Specifically, the self-attention model comprises self-attention units corresponding to the size of each preset pooling window, after each sub-pooling feature image group is determined, the corresponding self-attention units can be adopted to perform expanding receptive field processing on each sub-pooling feature image in the sub-pooling feature image group to obtain a corresponding expanding feature image, and the expanding feature image contains full-image feature information, so that the global receptive field can be improved, and the capability of the model for acquiring global information can be improved.

Further, the process of performing the extended receptive field processing on the sub-pooled feature map sets by using the corresponding self-attention units to obtain an extended feature map corresponding to each sub-pooled feature map in the sub-pooled feature map sets may include:

processing the sub-pooling feature map group by adopting a first full-connection layer in the self-attention unit to obtain a query feature matrix;

Processing the sub-pooling feature map set by adopting a second full-connection layer in the self-attention unit to obtain a key feature matrix;

processing the sub-pooling feature map group by adopting a third full-connection layer in the self-attention unit to obtain a value feature matrix;

based on the self-attention computation result, an extended feature map corresponding to each sub-pooling feature map in the sub-pooling feature map group is obtained.

It should be noted that, in the embodiment of the present invention, each self-attention unit includes three full-connection layers, as shown in fig. 4, in the embodiment of the present invention, one self-attention unit is taken as an example to describe in detail, for an input sub-pooling feature map group, a query feature matrix Q is obtained by processing the sub-pooling feature map group through a first full-connection layer 1, a key feature matrix K is obtained by processing the sub-pooling feature map group through a second full-connection layer 2, a value feature matrix V is obtained by processing the sub-pooling feature map group through a third full-connection layer 3, and then a self-attention calculation relational expression is further adopted to calculate based on the query feature matrix, the key feature matrix and the value feature matrix, so as to obtain a self-attention calculation result. Wherein, the self-attention calculating relation is:

In the embodiment of the invention, after the self-attention calculation result corresponding to the sub-pooling feature map group is obtained, the expansion feature map corresponding to each sub-pooling feature map in the sub-pooling feature map group can be further obtained.

It can be understood that the self-attention mechanism adopted in the embodiment of the invention can improve the effect of global feature extraction and further enlarge the receptive field range of the model.

S160: and splicing the extended feature map set with the second feature map set to obtain a spatial pyramid pooling result so as to perform visual analysis based on the spatial pyramid pooling result.

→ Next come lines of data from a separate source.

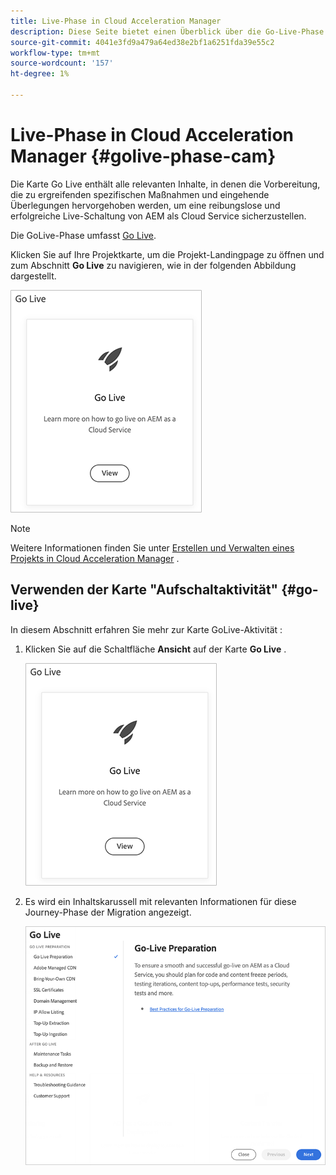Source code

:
 ```yaml
---
title: Live-Phase in Cloud Acceleration Manager
description: Diese Seite bietet einen Überblick über die Go-Live-Phase in Cloud Acceleration Manager.
source-git-commit: 4041e3fd9a479a64ed38e2bf1a6251fda39e55c2
workflow-type: tm+mt
source-wordcount: '157'
ht-degree: 1%

---
```



# Live-Phase in Cloud Acceleration Manager {#golive-phase-cam}

Die Karte Go Live enthält alle relevanten Inhalte, in denen die Vorbereitung, die zu ergreifenden spezifischen Maßnahmen und eingehende Überlegungen hervorgehoben werden, um eine reibungslose und erfolgreiche Live-Schaltung von AEM als Cloud Service sicherzustellen.

Die GoLive-Phase umfasst [Go Live](#go-live).

Klicken Sie auf Ihre Projektkarte, um die Projekt-Landingpage zu öffnen und zum Abschnitt **Go Live** zu navigieren, wie in der folgenden Abbildung dargestellt.

![image](/help/move-to-cloud-service/cloud-acceleration-manager/assets/golive-1.png)

>[!NOTE]
>Weitere Informationen finden Sie unter [Erstellen und Verwalten eines Projekts in Cloud Acceleration Manager](https://experienceleague.adobe.com/docs/experience-manager-cloud-service/moving/cloud-acceleration-manager/using-cam/getting-started-cam.html?lang=en#create-project) .


## Verwenden der Karte &quot;Aufschaltaktivität&quot; {#go-live}

In diesem Abschnitt erfahren Sie mehr zur Karte GoLive-Aktivität :

1. Klicken Sie auf die Schaltfläche **Ansicht** auf der Karte **Go Live** .

   ![image](/help/move-to-cloud-service/cloud-acceleration-manager/assets/golive-1.png)

1. Es wird ein Inhaltskarussell mit relevanten Informationen für diese Journey-Phase der Migration angezeigt.

   ![image](/help/move-to-cloud-service/cloud-acceleration-manager/assets/golive-2.png)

It should be noted that, in the embodiment of the present invention, after each extended feature map is obtained, an extended feature map set may be formed, in order to prevent the model from deviating from a certain feature map set and reduce the resource utilization rate in the training process, the extended feature map set may be spliced with the second feature map set obtained in S110 in a channel manner, so as to perform fusion of feature information, and the feature map set after information fusion is used as a spatial pyramid pooling result, so as to perform subsequent visual analysis according to the spatial pyramid pooling result, obtain a visual analysis result, and further obtain a current loss according to the visual analysis result, and in case that the current loss does not reach a preset requirement, update parameters in the whole model (such as a channel allocation proportion of a channel allocation layer, parameters of each full connection layer in a self-care model, etc.) according to the current loss, so as to enter the next training round and so on.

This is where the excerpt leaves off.